Ставя умножение любви между детьми и отцами первым шагом к восстановлению родства, Достоевский напрямую связывает проблему любви с проблемой прощения. Вот в келье старца Зосимы отец и сын Карамазовы, как цепные псы, кидаются друг на друга. Один, воздымая руки, кричит на отца: «бесстыдник и притворщик», «коварный старик», другой, брызжа слюной, неистово вопит не своим голосом: «Дмитрий Федорович! <...> если бы только вы не мой сын, то я в ту же минуту вызвал бы вас на дуэль... на пистолетах, на расстоянии трех шагов... через платок! через платок!» (14; 68). Дело наконец доходит до самого страшного: «Зачем живет такой человек! <...> можно ли еще позволить ему бесчестить собою землю», — глухо рычит Димитрий; «Слышите ли, слышите ли вы, монахи, отцеубийцу» (14; 69), — ответствует на это отец. Реакцию Зосимы мы хорошо помним. Он падает на колени: «Простите! Простите все!» (14; 69). Святой старец, в глазах которого совершается невозможная, «дошедшая до безобразия сцена» (14; 69), просит прощения у тех, которые сами должны были бы слезно каяться за учиненный ими дебош в монастыре. И однако именно он делает первый шаг, отрезвляющий обе сцепившиеся стороны. А вспомним теперь, что говорит Дмитрий старцу Зосиме, попутно обличая отца: «Я пошел с тем, чтобы простить, если б он протянул мне руку, простить и прощения простить!» (14; 68). Да, он готов даже просить прощения у отца, но первого шага ждет все-таки от него. Старец же показывает ему: непременно надо первому просить прощения, даже если с внешней стороны ты как будто и не виноват — потому что все равно виноват внутренне, потому что «всякий пред всеми за всех виноват»...

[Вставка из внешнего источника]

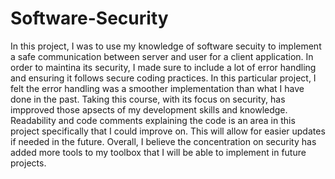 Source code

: # Software-Security

In this project, I was to use my knowledge of software secuity to implement a safe communication between server and user for a client application.  In order to maintina its security, I made sure to include a lot of error handling and ensuring it follows secure coding practices.  In this particular project, I felt the error handling was a smoother implementation than what I have done in the past.  Taking this course, with its focus on security, has impproved those apsects of my development skills and knowledge.  Readability and code comments explaining the code is an area in this project specifically that I could improve on.  This will allow for easier updates if needed in the future.  Overall, I believe the concentration on security has added more tools to my toolbox that I will be able to implement in future projects.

Любить, просить прощения и прощать. А еще понимать и помнить, что внутренняя души открыта лишь Богу и что каждый человек — лучше, чем он кажется. Тот же Федор Павлович Карамазов на первый, скользящий взгляд никакого сочувствия вызывать просто не может — разве только гадливость. В изображении Достоевского его поведение выглядит предельно отталкивающе. Да и внешность отца Карамазова до крайности омерзительна — недаром признается Дмитрий Алеше: «Боюсь, что ненавистен он вдруг мне станет своим лицом в ту самую минуту. Ненавижу я его кадык, его нос, его глаза, его бесстыжую насмешку. Личное омерзение чувствую» (14; 112). Но стоит нам заглянуть внутрь души этого «злого шута» — и мы вдруг исполняемся к нему сострадания. Да, в своих безобразиях Федор Павлович меры не знает, а в припадке «шутовского бесстыдства» делает вещи самые невозможные — чего стоит скандал, учиненный на обеде с игуменом, когда он «полетел как с горы» (14; 83) и раскричался про нарушение тайны исповеди и про пескариков. Но он же, когда перестает петушиться, начинает ощущать стыд за свои поступки: «Увлекся, простите, господа, увлекся. И, кроме того, потрясен! Да и стыдно. Господа, у иного сердце как у Александра Македонского, а у другого — как у собачки Фидельки. У меня — как у собачки Фидельки. Обробел! Ну как после такого эскапада да еще на обед, соусы монастырские уплетать? Стыдно, не могу, извините!» (14; 70). Наконец, этот — да, безобразный, да, недостойный — отец встречает то страшное, что, по Федорову, только и может видеть отец от детей: ненависть и злой умысел, сам при этом их сознает и предчувствует, — потому-то с такой тоской, с таким детским доверием и припадает к Алеше: «Алеша, милый, единственный сын мой, я Ивана боюсь; я Ивана больше, чем того, боюсь. Я только тебя одного не боюсь...» (14; 130). А вслед за отречением и проклятием переносит от детей и самую жестокую, высшую меру наказания — смерть.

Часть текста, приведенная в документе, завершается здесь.